C’è un altro gruppo di cristiani di cui si parla poco: sono i numerosi immigrati, soprattutto dal Sud-Est asiatico, con o senza cittadinanza, che lavorano in Israele.

«I loro figli, cresciuti nelle scuole israeliane, fanno il servizio militare e quindi ora si trovano a combattere. Loro vivono una lacerazione ulteriore, sapendo che a Gaza ci sono cristiani della stessa Diocesi».

Cosa dice e cosa fa la Custodia di Terra Santa in questo quadro così complesso?

«Abbiamo cercato di dire qualcosa fin dall’inizio, ma ci siamo resi conto quasi subito che parlare era, purtroppo, quasi inutile. Abbiamo cercato, dentro le nostre scuole, di aiutare i nostri studenti a riflettere su quanto stava accadendo e a tenere il cuore libero da sentimenti negativi: così il loro desiderio di pace si è espresso nei modi più semplici, con disegni, scritti, canti e preghiere. È un inizio, il tempo di fare qualcosa di più verrà pian piano».

È possibile pronunciare la parola «pace» in questo contesto?

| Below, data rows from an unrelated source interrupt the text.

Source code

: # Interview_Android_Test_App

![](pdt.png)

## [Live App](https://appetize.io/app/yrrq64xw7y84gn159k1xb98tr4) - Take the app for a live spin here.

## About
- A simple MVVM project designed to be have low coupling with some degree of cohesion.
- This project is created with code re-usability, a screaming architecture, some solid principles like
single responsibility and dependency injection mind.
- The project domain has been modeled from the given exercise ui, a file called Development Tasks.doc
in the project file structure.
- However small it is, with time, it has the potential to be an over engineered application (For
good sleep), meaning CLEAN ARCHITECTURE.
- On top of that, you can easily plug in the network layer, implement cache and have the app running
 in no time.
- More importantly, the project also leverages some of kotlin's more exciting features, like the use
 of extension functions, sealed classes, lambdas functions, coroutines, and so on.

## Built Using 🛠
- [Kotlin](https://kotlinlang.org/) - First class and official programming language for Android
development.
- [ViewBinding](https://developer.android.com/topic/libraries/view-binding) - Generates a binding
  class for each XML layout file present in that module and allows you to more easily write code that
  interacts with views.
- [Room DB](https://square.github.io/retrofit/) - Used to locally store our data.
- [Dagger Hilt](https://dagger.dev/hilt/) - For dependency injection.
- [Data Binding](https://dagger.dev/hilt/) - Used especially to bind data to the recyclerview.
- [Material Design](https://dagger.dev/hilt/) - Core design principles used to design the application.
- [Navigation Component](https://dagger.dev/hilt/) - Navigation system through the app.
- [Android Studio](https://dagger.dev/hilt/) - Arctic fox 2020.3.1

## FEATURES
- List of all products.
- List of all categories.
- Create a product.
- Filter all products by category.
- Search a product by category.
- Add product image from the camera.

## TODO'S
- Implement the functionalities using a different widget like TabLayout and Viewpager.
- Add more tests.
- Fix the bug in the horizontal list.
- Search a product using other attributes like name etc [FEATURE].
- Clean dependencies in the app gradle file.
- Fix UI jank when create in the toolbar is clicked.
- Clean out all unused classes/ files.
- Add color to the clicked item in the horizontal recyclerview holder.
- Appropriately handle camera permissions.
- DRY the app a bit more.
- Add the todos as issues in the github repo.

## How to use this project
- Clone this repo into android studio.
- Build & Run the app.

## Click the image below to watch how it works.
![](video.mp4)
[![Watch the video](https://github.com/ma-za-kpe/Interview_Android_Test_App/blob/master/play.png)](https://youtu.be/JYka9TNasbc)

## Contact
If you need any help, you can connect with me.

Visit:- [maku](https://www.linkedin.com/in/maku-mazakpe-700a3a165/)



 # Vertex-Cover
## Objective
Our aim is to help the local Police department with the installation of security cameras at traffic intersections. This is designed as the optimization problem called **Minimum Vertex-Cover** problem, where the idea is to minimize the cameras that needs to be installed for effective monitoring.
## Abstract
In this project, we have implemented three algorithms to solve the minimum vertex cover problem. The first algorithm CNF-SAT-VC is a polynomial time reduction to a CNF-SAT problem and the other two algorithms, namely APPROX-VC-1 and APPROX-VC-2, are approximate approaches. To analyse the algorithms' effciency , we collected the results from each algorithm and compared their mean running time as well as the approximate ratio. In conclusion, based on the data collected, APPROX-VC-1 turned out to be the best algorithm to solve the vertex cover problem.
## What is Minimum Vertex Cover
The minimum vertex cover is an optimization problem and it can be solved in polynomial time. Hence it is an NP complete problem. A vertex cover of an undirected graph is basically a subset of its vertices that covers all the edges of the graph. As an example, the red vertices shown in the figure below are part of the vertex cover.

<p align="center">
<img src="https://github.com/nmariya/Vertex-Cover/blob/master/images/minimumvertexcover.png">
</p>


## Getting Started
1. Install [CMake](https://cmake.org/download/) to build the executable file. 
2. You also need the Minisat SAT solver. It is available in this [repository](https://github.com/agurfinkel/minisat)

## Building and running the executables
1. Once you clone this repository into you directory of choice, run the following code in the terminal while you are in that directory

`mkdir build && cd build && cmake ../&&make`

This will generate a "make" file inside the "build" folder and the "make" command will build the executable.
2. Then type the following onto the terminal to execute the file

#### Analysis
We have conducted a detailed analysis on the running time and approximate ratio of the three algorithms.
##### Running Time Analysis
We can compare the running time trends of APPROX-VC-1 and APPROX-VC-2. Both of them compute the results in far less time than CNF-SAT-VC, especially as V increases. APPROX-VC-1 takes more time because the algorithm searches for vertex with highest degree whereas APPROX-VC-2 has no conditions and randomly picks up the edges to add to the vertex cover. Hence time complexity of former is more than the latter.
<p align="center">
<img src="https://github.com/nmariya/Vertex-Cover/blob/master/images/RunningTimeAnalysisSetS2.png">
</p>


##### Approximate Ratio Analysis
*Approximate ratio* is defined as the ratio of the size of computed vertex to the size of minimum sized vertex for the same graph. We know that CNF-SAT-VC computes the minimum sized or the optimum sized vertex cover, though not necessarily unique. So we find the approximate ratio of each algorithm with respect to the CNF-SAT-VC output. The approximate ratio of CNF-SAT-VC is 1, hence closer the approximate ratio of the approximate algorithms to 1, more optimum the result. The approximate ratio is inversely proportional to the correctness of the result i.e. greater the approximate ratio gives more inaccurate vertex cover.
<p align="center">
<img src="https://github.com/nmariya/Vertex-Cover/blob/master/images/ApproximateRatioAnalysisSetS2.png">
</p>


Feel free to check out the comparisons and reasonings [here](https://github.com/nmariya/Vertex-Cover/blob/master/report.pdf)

«In questi giorni di guerra è molto difficile, ma al tempo stesso è assolutamente necessario. Credo che in questo momento il tema della pace vada affrontato guardando a diversi ambiti. Quello del linguaggio - civile e politico -, perché non si può fare la pace se si usa un linguaggio violento, che parla della pura e semplice eliminazione dell’altro. Ma anche quello delle concrete azioni: serve innanzitutto cercare la riduzione del conflitto, quindi una cessazione vera e propria degli scontri. Ma poi bisogna andare oltre, perché cessazione delle ostilità non significa per forza pace. E promuovere in modo esplicito un’“educazione alla pace” che, a ben guardare, manca un po’ ovunque, non solo in Terra Santa».

Di cosa è fatta l’«educazione alla pace»?

«È fatta di educazione al riconoscimento della dignità della persona che mi sta di fronte e all’accettazione reciproca, ed è importante soprattutto in contesti in cui sono presenti più culture, etnie e religioni. Quando uno si ferma alla sola percezione della propria sofferenza il risultato è che alimenta il proprio rancore e il proprio odio. Fino a quando uno non riconosce anche la sofferenza dell’altro, e la dignità della sofferenza dell’altro, non è possibile passare dall’odio alla compassione, dal desiderio di vendetta a quello di pace».

Guardando avanti, quali prospettive vede?

«Finché non tacciono le armi è impossibile parlare di interventi concreti, di iniziative di dialogo, di ricostruzione. In questo momento è necessario che si arrivi alla fine delle ostilità il più velocemente possibile e con il minor numero di morti possibile. Anche se i morti, purtroppo, sono già troppi. Quando questa guerra finirà bisognerà cominciare a ricostruire la convivenza, e farlo sarà di certo più difficile che ricostruire le case distrutte».